[Exercise details] Verbatim copy, images excluded: write out each record shown below.

* * * * *

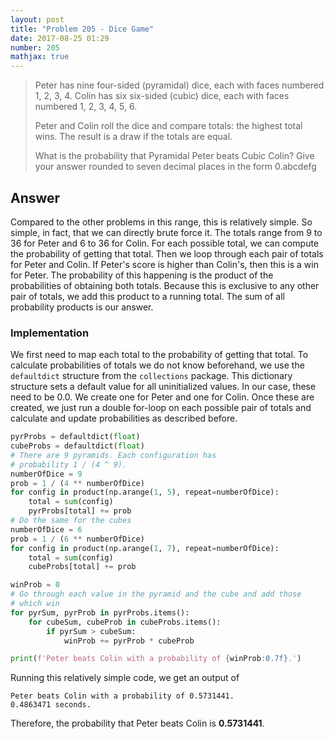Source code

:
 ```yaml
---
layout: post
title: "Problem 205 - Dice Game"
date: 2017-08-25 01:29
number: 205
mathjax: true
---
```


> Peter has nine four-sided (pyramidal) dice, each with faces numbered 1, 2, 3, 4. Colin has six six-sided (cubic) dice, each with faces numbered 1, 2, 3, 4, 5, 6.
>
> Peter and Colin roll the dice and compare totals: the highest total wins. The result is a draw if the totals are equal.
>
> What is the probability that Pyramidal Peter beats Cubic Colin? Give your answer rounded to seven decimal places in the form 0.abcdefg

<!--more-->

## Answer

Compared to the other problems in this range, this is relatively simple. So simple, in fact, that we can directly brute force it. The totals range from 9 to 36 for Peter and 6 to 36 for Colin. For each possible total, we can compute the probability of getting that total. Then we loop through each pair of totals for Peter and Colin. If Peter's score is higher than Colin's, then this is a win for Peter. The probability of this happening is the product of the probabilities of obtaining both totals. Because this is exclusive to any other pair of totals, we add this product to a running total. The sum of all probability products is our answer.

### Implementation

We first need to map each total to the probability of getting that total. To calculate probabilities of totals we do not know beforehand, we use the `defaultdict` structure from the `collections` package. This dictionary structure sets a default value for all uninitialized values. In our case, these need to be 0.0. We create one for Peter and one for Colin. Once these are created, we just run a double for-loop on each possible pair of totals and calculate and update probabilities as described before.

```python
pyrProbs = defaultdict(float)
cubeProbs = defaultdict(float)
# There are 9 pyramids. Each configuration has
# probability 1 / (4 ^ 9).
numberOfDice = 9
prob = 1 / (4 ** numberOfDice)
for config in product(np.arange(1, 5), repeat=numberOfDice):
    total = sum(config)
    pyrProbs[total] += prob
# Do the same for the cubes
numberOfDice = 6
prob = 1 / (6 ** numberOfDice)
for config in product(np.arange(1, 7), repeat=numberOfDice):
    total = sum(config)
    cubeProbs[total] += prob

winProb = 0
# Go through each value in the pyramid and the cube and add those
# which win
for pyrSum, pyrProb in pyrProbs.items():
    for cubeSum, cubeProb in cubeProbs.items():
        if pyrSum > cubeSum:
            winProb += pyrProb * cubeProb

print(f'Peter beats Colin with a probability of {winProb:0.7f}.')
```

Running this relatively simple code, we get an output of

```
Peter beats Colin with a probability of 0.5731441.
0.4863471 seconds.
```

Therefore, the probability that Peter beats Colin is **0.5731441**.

* * * * *

[Answer to the problem]
Source code

:
 ```yaml
---
layout: post
title: "Problem 205 - Dice Game"
date: 2017-08-25 01:29
number: 205
mathjax: true
---
```


> Peter has nine four-sided (pyramidal) dice, each with faces numbered 1, 2, 3, 4. Colin has six six-sided (cubic) dice, each with faces numbered 1, 2, 3, 4, 5, 6.
>
> Peter and Colin roll the dice and compare totals: the highest total wins. The result is a draw if the totals are equal.
>
> What is the probability that Pyramidal Peter beats Cubic Colin? Give your answer rounded to seven decimal places in the form 0.abcdefg

<!--more-->

## Answer

Compared to the other problems in this range, this is relatively simple. So simple, in fact, that we can directly brute force it. The totals range from 9 to 36 for Peter and 6 to 36 for Colin. For each possible total, we can compute the probability of getting that total. Then we loop through each pair of totals for Peter and Colin. If Peter's score is higher than Colin's, then this is a win for Peter. The probability of this happening is the product of the probabilities of obtaining both totals. Because this is exclusive to any other pair of totals, we add this product to a running total. The sum of all probability products is our answer.

### Implementation

We first need to map each total to the probability of getting that total. To calculate probabilities of totals we do not know beforehand, we use the `defaultdict` structure from the `collections` package. This dictionary structure sets a default value for all uninitialized values. In our case, these need to be 0.0. We create one for Peter and one for Colin. Once these are created, we just run a double for-loop on each possible pair of totals and calculate and update probabilities as described before.

```python
pyrProbs = defaultdict(float)
cubeProbs = defaultdict(float)
# There are 9 pyramids. Each configuration has
# probability 1 / (4 ^ 9).
numberOfDice = 9
prob = 1 / (4 ** numberOfDice)
for config in product(np.arange(1, 5), repeat=numberOfDice):
    total = sum(config)
    pyrProbs[total] += prob
# Do the same for the cubes
numberOfDice = 6
prob = 1 / (6 ** numberOfDice)
for config in product(np.arange(1, 7), repeat=numberOfDice):
    total = sum(config)
    cubeProbs[total] += prob

winProb = 0
# Go through each value in the pyramid and the cube and add those
# which win
for pyrSum, pyrProb in pyrProbs.items():
    for cubeSum, cubeProb in cubeProbs.items():
        if pyrSum > cubeSum:
            winProb += pyrProb * cubeProb

print(f'Peter beats Colin with a probability of {winProb:0.7f}.')
```

Running this relatively simple code, we get an output of

```
Peter beats Colin with a probability of 0.5731441.
0.4863471 seconds.
```

Therefore, the probability that Peter beats Colin is **0.5731441**.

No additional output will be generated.